**WORK INSTRUCTION:**
I need every line that includes the word "label" copied from the material.

(SOURCE INFORMATION begins)

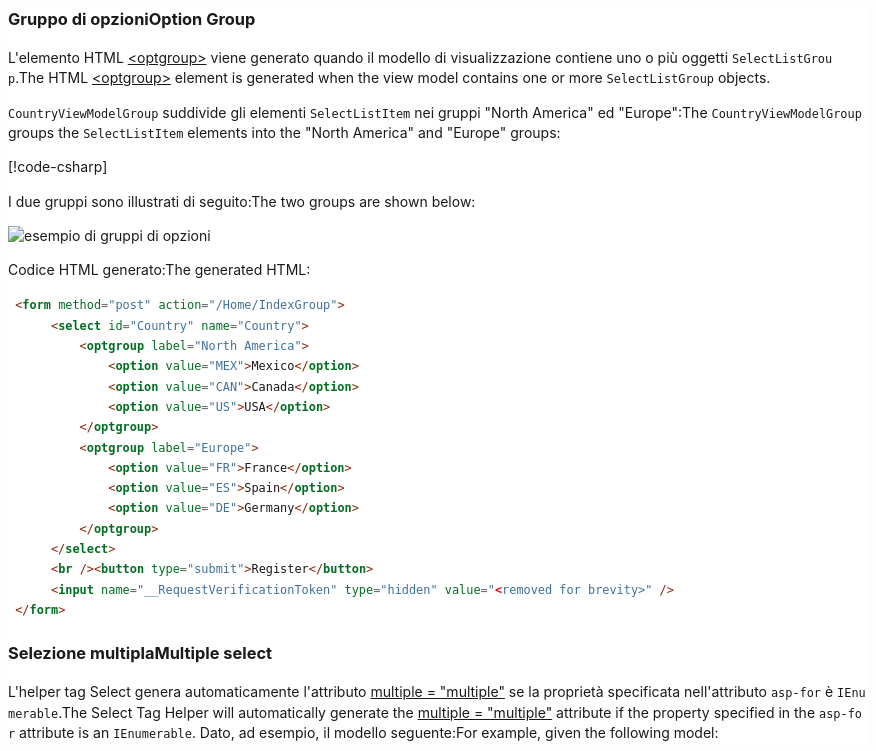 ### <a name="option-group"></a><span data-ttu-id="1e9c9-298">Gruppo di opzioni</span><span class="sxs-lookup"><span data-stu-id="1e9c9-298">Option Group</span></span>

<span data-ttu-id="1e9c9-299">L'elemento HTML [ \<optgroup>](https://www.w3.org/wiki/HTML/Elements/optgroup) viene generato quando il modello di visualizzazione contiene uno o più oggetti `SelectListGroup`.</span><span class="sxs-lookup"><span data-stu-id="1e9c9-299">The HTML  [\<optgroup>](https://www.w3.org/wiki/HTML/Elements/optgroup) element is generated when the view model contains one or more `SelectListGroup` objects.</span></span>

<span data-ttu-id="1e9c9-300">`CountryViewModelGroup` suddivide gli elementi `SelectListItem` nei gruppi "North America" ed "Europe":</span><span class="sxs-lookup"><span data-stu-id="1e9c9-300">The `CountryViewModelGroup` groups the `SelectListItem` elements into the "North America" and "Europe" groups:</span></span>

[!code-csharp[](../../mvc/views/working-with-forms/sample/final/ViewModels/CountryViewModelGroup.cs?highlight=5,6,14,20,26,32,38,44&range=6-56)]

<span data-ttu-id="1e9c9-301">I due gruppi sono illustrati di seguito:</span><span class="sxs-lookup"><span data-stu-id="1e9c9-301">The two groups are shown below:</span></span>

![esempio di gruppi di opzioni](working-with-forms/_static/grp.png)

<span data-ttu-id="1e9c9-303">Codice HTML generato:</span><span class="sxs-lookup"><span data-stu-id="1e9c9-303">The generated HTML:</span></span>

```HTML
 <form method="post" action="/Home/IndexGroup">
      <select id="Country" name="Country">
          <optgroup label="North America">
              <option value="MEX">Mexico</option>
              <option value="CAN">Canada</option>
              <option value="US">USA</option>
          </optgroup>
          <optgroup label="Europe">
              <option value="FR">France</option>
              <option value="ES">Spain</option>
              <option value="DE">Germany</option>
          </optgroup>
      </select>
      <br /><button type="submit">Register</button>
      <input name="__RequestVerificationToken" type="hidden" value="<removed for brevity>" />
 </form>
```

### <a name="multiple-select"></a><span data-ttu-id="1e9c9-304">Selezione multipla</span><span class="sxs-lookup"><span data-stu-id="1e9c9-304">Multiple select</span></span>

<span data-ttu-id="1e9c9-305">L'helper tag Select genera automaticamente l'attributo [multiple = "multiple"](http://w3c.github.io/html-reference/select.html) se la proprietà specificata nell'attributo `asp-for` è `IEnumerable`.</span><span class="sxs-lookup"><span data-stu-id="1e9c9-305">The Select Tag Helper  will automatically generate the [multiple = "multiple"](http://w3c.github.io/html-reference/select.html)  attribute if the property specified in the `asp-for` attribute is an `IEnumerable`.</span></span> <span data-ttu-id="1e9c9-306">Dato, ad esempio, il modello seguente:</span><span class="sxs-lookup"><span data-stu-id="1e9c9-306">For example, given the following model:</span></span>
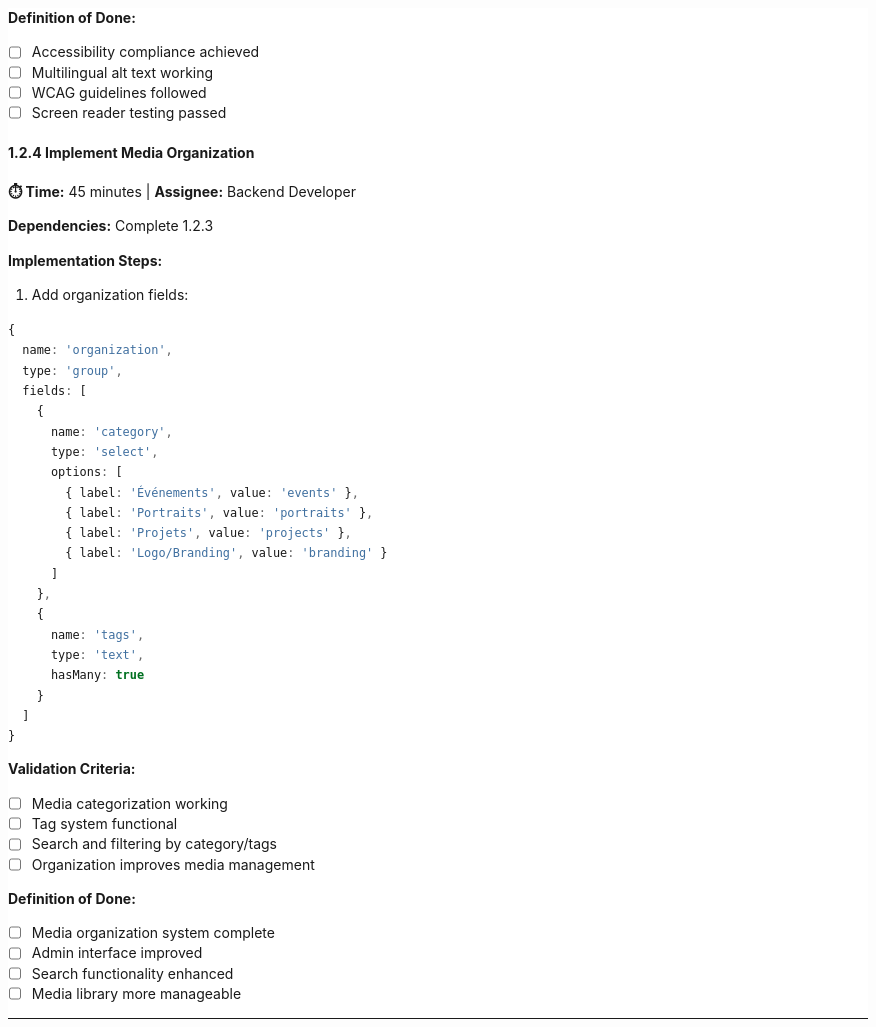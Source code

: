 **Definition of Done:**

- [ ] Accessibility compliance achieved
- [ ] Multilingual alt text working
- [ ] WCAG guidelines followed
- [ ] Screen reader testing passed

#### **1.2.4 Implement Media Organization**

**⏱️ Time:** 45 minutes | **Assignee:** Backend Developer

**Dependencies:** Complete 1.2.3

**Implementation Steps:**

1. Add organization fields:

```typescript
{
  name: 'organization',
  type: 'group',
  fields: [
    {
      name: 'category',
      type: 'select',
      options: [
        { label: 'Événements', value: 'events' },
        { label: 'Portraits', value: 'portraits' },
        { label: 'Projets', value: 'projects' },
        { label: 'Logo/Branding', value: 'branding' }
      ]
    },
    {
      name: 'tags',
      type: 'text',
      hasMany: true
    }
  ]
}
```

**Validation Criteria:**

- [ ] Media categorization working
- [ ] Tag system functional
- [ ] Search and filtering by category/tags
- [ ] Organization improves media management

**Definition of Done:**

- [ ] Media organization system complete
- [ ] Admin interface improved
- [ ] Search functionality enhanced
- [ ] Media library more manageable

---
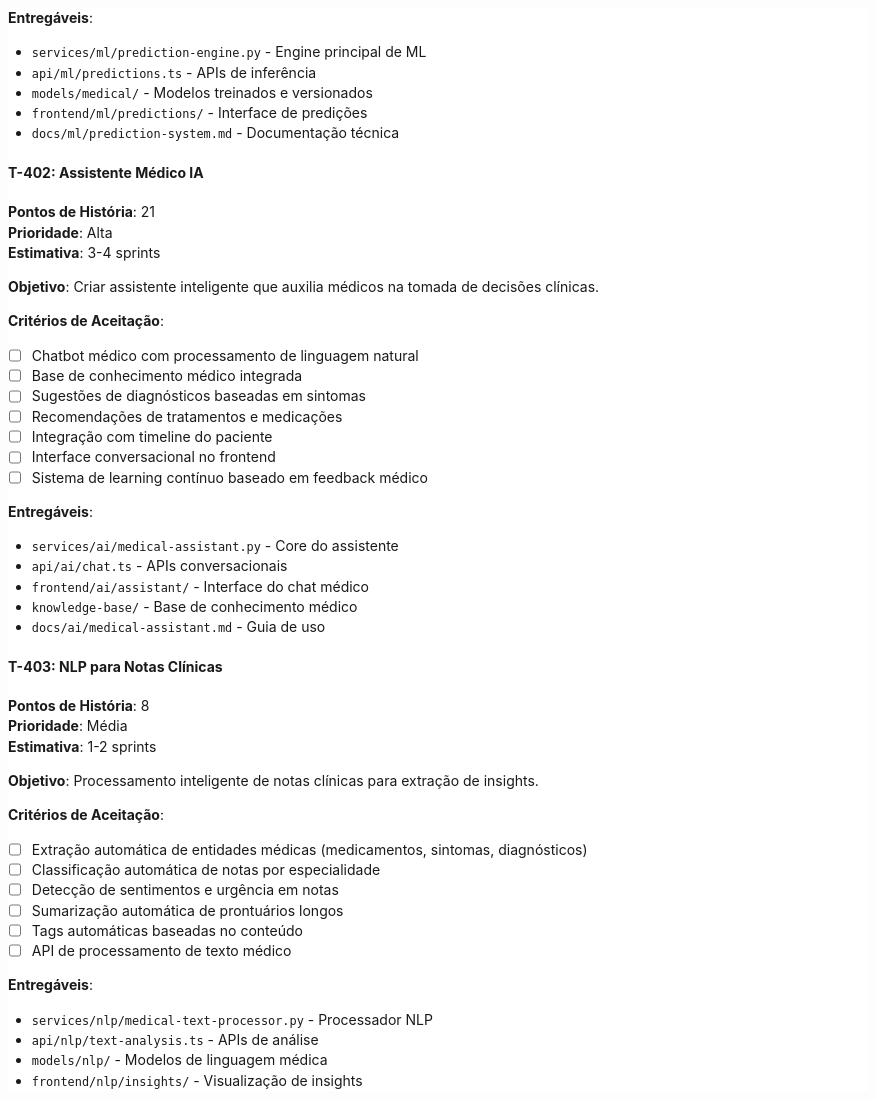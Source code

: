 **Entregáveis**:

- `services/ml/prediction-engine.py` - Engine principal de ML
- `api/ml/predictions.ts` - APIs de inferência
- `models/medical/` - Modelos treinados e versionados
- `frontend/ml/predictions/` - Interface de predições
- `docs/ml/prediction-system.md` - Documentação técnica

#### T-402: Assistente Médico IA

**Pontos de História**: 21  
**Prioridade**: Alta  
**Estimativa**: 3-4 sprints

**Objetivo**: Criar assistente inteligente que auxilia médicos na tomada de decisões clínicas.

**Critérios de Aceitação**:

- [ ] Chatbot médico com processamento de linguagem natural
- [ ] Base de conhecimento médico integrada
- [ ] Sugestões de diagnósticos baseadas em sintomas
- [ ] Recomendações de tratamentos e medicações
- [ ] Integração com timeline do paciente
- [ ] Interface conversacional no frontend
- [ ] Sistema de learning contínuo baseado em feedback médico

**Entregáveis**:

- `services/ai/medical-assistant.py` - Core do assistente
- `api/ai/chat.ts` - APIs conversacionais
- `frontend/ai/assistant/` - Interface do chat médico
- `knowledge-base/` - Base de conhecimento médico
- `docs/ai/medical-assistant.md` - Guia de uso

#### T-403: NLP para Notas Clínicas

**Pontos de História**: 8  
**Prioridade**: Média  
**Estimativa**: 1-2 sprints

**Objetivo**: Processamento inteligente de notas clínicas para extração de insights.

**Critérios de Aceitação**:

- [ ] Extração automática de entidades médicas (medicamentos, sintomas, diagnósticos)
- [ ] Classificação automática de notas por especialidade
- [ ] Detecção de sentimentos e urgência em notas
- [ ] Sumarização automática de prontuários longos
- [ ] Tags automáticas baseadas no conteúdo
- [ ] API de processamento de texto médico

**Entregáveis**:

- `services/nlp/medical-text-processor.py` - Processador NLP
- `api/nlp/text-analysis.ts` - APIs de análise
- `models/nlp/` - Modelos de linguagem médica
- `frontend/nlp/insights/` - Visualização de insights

(SOURCE INFORMATION ends)

**RESPONSE TO THIS EXERCISE:**
          <optgroup label="North America">
          <optgroup label="Europe">
        { label: 'Événements', value: 'events' },
        { label: 'Portraits', value: 'portraits' },
        { label: 'Projets', value: 'projects' },
        { label: 'Logo/Branding', value: 'branding' }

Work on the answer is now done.